The 18th century saw a sea change in the attitudes towards constitutional reform. Enlightenment ideas drove a desire to define and systematise; and meanwhile the growth of a desire for genuine radical change rather than a desire to re-assert ancient rights.


7 thoughts on “Sh 36d BCL Enlightenment and Radicalism - Members Only

  1. I’m ashamed to say that I’m not familiar with the term “putting in the beaut (sp?)” so I totally missed the joke. Any assistance is greatly appreciated.

    1. Putting the Boot in – as opposed to putting the (earl of ) Bute in? I have to accept it’s more than a bit obscure!

  2. Regarding the issue of slavery in England, how would you characterize the kidnapping and impressment of men by the Navy? Kidnapping and forced service certainly describes the experience of many Africans. For myself, I think “impressment” has become so normalized an idea in my own mind, that until now I’ve failed to categorize it correctly.

    1. There’s a similar question I think relating to indentured servitude; people sent abroad often to work through a period of work to fulfil a contract. Often this is referred to in books as slavery, or ‘effectively slavery’. I don’t agree with that characterisation; many forms of slavery, including but not limited to Chattel slavery in the English colonies, gave no rights whatsoever. Even impressed men and indentured servants had a legal existence and rights, however truncated they might be, and however brutal their existence. Other views available though I am sure; at one level I guess its semantics – none of these things would we countenance willingly now!

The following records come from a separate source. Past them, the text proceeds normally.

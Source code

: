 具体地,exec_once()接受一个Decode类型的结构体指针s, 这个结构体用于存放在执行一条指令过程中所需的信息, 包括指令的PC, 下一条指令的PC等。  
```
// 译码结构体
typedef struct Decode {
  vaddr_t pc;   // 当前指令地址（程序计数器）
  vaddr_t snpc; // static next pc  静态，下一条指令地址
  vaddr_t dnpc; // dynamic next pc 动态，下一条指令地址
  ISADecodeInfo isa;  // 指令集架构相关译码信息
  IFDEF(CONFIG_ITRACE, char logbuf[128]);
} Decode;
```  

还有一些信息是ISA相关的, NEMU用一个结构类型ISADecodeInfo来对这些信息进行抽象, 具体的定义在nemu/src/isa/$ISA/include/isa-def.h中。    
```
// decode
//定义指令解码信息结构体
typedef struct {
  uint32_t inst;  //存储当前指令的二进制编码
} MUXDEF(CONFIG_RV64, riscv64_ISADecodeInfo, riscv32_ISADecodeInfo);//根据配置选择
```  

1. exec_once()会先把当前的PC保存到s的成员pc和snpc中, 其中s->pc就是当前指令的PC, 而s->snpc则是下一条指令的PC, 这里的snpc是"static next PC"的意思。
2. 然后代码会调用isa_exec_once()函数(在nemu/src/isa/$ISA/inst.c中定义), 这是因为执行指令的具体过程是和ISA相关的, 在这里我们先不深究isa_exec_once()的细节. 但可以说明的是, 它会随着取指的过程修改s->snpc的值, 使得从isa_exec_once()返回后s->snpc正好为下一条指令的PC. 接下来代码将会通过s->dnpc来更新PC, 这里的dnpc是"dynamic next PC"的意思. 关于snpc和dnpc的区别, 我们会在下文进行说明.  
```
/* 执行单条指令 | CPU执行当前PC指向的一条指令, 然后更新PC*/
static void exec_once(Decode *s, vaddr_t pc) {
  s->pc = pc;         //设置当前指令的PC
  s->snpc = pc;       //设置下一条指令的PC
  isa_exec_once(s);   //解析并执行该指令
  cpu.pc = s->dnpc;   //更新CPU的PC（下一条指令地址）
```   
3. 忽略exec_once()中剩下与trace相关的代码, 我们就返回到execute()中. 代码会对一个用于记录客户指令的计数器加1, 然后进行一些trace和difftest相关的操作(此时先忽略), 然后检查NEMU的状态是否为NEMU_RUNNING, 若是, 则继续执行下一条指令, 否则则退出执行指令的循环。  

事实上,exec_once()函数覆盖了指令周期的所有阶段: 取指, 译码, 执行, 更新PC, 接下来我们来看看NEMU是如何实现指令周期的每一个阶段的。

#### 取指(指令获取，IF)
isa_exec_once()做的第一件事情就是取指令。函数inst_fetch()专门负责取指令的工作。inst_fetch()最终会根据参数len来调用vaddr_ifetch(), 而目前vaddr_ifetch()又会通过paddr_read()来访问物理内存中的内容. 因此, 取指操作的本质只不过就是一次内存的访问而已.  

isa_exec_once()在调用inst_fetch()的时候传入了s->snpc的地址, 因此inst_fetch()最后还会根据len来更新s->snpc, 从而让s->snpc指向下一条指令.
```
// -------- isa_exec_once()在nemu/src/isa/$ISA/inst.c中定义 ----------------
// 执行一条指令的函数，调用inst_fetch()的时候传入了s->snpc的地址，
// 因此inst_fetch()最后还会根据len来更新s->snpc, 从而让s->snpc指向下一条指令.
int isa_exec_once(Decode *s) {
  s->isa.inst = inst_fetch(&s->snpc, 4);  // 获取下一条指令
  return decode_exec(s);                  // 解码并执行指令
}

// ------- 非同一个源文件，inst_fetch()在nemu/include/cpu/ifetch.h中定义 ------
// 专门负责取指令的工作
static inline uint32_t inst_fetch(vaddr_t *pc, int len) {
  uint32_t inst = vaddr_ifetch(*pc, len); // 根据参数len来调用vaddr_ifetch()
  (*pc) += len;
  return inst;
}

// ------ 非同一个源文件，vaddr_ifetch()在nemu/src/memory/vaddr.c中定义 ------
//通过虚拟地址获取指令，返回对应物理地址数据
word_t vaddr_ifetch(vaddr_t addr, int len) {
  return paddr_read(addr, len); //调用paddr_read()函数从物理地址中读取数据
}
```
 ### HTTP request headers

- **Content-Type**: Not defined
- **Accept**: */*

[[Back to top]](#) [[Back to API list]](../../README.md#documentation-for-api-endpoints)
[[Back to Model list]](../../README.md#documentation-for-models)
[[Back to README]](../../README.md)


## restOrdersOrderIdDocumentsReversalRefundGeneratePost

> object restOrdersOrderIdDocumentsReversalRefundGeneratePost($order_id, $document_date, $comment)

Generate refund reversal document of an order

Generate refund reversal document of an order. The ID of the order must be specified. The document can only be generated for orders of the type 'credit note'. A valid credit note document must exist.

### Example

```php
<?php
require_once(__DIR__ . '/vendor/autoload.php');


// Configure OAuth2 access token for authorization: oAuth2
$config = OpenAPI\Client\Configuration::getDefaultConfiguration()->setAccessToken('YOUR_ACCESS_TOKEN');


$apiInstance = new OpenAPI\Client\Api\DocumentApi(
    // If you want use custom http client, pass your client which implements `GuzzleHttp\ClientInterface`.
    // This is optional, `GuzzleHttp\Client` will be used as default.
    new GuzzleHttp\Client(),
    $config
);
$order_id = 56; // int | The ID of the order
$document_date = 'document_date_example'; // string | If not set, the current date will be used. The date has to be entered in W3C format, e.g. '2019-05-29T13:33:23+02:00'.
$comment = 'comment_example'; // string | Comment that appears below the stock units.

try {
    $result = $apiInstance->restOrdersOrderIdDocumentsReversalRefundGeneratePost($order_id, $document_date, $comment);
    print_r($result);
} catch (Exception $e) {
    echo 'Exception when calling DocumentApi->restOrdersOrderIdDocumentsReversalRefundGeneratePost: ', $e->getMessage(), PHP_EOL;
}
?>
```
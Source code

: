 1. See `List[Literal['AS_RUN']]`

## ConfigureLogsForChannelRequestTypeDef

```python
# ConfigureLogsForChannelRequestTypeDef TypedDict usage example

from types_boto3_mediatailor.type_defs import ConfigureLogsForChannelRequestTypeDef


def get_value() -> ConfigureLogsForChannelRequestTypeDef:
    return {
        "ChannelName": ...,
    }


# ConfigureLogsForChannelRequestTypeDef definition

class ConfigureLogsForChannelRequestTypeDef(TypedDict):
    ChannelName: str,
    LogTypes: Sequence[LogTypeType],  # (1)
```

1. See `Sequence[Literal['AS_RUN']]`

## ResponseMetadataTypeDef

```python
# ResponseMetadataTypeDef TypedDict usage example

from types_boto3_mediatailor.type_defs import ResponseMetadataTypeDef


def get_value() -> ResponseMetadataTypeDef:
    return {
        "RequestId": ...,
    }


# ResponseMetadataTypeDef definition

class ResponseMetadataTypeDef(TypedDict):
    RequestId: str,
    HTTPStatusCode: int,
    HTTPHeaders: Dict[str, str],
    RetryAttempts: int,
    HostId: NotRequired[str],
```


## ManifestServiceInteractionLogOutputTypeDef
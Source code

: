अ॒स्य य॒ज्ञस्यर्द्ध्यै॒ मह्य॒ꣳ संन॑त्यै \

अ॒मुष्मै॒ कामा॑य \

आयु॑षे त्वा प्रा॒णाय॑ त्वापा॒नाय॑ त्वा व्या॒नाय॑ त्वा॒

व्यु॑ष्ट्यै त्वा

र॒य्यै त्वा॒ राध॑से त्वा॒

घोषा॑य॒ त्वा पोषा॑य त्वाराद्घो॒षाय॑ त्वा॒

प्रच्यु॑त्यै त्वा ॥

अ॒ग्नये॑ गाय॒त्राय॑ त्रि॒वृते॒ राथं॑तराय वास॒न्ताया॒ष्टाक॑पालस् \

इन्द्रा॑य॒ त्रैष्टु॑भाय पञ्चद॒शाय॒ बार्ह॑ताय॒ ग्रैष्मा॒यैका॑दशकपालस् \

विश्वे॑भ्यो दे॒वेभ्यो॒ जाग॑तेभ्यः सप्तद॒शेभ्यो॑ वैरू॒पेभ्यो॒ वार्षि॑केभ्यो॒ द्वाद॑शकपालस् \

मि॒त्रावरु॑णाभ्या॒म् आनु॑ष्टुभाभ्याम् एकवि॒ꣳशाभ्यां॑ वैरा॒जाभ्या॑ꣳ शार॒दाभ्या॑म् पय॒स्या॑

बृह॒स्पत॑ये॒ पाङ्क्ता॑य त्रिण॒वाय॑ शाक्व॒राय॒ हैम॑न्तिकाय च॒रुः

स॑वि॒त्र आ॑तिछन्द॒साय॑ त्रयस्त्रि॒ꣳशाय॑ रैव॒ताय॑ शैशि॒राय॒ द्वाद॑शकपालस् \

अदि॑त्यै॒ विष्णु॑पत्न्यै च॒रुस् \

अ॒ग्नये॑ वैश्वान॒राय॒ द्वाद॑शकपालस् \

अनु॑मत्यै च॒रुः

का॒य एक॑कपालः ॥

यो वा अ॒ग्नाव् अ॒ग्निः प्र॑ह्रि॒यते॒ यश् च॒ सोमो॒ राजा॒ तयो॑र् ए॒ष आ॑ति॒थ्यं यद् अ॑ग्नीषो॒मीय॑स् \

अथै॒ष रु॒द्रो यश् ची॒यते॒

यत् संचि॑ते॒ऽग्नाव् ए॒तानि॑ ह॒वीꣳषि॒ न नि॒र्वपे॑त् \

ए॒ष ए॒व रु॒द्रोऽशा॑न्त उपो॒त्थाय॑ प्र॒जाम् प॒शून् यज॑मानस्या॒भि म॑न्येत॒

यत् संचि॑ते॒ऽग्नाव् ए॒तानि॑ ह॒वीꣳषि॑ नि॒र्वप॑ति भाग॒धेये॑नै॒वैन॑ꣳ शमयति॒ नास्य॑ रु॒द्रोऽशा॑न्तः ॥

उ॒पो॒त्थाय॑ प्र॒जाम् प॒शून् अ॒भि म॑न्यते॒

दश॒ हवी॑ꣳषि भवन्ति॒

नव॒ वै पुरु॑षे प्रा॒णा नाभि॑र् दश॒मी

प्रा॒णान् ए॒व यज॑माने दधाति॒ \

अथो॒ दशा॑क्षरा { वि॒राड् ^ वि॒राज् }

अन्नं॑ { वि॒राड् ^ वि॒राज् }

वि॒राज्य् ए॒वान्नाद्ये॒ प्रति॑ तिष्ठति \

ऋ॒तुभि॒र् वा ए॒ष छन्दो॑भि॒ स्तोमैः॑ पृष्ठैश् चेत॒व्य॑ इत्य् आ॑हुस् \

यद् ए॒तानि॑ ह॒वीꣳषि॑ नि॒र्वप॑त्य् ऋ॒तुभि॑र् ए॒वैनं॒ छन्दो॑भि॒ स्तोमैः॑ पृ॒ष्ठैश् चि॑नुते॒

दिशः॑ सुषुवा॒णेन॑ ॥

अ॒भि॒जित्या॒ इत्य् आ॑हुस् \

  3. There’s another fun link between fibs, physical appearance and English liberty. There is a contemporary story that at the House of Lords vote on the Habeas Corpus Act in 1679, one of the tellers for aye made a fat joke:

    “Lord Grey and Lord Norris were named to be the tellers: Lord Norris, being a man subject to vapours, was not at all times attentive to what he was doing: so, a very fat lord coming in, Lord Grey counted him as ten, as a jest at first: but seeing Lord Norris had not observed it, he went on with this misreckoning of ten: so it was reported that they that were for the Bill were in the majority, though indeed it went for the other side: and by this means the Bill passed.”

    Of course, fun-sucking historians have cast all manner of doubt on this story, but if it isn’t true it should be.

    1. Yes! That SHOULd be true, deserves to be true! I am just about to record the last episode, and your anecdote is going in!